Rather, the CFD analysis is merely providing a sanity check. Used in that manner, numerical accuracy to within 5% of analytic/experimental results is not deemed necessary. Instead, the questions being checked are "is the pressure drop within the range we expect?", "is there heating in this area or not?" for example. In these cases there may already be a crude prediction from other analysis tools, and these are rather global questions that a first pass grid should be able to answer. The CFD purists out there will certainly disagree, of course. Just my $0.02 .... |
|
![]() |
![]() |
![]() |
#9 |
Guest
Posts: n/a
|
I do appreciate all your responses and I was in now way trying to ruffle feathers.
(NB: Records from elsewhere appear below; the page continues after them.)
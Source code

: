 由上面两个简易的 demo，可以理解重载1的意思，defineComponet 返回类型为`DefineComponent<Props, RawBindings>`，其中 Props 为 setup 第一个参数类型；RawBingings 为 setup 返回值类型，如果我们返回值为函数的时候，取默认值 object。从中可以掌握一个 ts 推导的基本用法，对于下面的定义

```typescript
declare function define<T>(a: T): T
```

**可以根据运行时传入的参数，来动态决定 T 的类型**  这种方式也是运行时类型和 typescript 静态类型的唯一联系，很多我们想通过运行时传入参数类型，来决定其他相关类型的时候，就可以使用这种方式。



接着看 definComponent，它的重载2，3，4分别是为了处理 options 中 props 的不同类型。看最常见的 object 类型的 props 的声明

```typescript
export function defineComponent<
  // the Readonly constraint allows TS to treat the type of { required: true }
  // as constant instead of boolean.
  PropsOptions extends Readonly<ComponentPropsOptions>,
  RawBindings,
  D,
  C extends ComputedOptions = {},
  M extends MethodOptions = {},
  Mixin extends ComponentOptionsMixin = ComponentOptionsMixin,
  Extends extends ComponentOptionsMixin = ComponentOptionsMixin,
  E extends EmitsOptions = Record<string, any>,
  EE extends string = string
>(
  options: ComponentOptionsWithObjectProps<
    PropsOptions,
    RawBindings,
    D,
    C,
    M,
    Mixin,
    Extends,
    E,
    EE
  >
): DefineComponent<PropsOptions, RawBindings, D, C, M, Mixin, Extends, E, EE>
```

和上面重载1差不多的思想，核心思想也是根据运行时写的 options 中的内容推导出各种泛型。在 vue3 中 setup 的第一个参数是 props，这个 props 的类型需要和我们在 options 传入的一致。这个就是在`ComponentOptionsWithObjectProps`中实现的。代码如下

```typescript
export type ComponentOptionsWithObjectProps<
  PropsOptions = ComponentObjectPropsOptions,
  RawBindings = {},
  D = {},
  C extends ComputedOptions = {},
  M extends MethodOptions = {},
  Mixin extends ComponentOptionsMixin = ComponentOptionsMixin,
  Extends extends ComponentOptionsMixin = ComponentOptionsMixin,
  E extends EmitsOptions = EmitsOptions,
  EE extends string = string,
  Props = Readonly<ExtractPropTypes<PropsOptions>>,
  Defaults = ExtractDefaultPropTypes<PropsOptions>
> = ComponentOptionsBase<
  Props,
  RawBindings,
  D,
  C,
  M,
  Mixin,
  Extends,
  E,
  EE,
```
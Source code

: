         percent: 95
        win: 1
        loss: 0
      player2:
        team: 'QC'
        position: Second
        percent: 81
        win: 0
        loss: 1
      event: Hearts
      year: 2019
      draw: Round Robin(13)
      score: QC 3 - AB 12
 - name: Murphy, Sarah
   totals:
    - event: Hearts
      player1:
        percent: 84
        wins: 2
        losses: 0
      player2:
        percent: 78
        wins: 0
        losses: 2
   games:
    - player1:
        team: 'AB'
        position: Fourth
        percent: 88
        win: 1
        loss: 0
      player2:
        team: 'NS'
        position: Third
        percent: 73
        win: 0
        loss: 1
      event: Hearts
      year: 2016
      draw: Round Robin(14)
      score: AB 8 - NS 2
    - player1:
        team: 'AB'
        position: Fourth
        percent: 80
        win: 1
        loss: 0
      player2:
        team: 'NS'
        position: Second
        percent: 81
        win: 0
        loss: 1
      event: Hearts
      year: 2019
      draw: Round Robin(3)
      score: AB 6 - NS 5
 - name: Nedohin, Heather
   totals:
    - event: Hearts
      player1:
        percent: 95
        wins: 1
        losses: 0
I am new to this field and I am merely questioning what I see happening in the industry where I work in.
|
|
![]() |
![]() |
![]() |
#10 |
Guest
Posts: n/a
|
There is a philosophy question at stake here. Are you doing the CFD for the sake of the CFD or are you doing it to support a design? If CFD is being done to support design, the quality metric is not the quality of the CFD, it is the quality of the resultant design. Which can sometimes be enhanced by accepting "lower" CFD quality in order to evaluate more design variants within the constraints of the available respources (which are always limited). You need to know what you are doing to make this work, and you certainly need to be using other tools than just CFD to validate your design, or else you're really sitting out on a limb! To summarise, a validated design is essential, but it may not be essential to validate the CFD on its own. The reality of the design process is that there is often an experimental validation already built in to the process.
|
|
![]() |
![]() |
![]() |
#11 |
Guest
Posts: n/a
|
It would all sound good, if your assumptions were correct in every case: that without grid resolution studies you may end up at a slightly inaccurate but still qualitatively correct result.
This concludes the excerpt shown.